Computer aided recipe design: optimization of polydisperse chemical mixtures using molecular descriptors†
Abstract
A workflow has been developed allowing for the computer aided design and optimization of reactive systems using the concept of molecular descriptor-based similarity. Unlike single-molecule models most often used in polymer informatics, an important feature of this approach is to allow for a more realistic description of reaction mixtures by accounting for polydispersity and individual chain topology. Starting from a specific set of ingredients, i.e., a chemical recipe or formulation, simulations based on Gillespie's kinetic Monte Carlo scheme are used to generate oligo- and polymeric reaction mixtures. By using the distance/similarity in molecular and topological descriptor space as a metric, the initial recipe is then modified iteratively using a Bayesian optimizer. Target of the optimization procedure is either another chemical recipe with different ingredients or alternatively, a set of desirable descriptors and properties.

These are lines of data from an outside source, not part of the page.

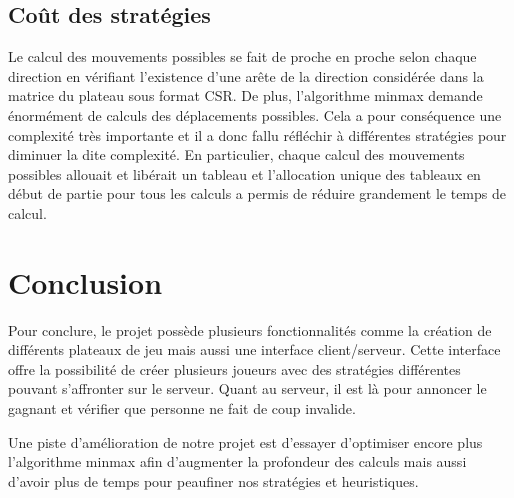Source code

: \documentclass[a4paper]{article}
\begin{document}
\subsection{Coût des stratégies}
Le calcul des mouvements possibles se fait de proche en proche selon chaque direction en vérifiant l'existence d'une arête de la direction considérée dans la matrice du plateau sous format CSR. De plus, l'algorithme minmax demande énormément de calculs des déplacements possibles. Cela a pour conséquence une complexité très importante et il a donc fallu réfléchir à différentes stratégies pour diminuer la dite complexité. En particulier, chaque calcul des mouvements possibles allouait et libérait un tableau et l'allocation unique des tableaux en début de partie pour tous les calculs a permis de réduire grandement le temps de calcul.


\section{Conclusion}

Pour conclure, le projet possède plusieurs fonctionnalités comme la création de différents plateaux de jeu mais aussi une interface client/serveur. Cette interface offre la possibilité de créer plusieurs joueurs avec des stratégies différentes pouvant s'affronter sur le serveur. Quant au serveur, il est là pour annoncer le gagnant et vérifier que personne ne fait de coup invalide.

Une piste d'amélioration de notre projet est d'essayer d'optimiser encore plus l'algorithme minmax afin d'augmenter la profondeur des calculs mais aussi d'avoir plus de temps pour peaufiner nos stratégies et heuristiques.
\end{document}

A key step of the process is the transformation of the graph representing individual polymer species as obtained by the kinetic simulation into atomistic species described as SMILES strings, which enables the computation of a rich set of additional descriptors. This rather general mapping is achieved exploiting similarities between the BNGL and the SMILES graph notation. The workflow is demonstrated on common polyether and polyester oligomeric systems as typically used in the chemical industry, but is generally applicable to any other polymer chemistry.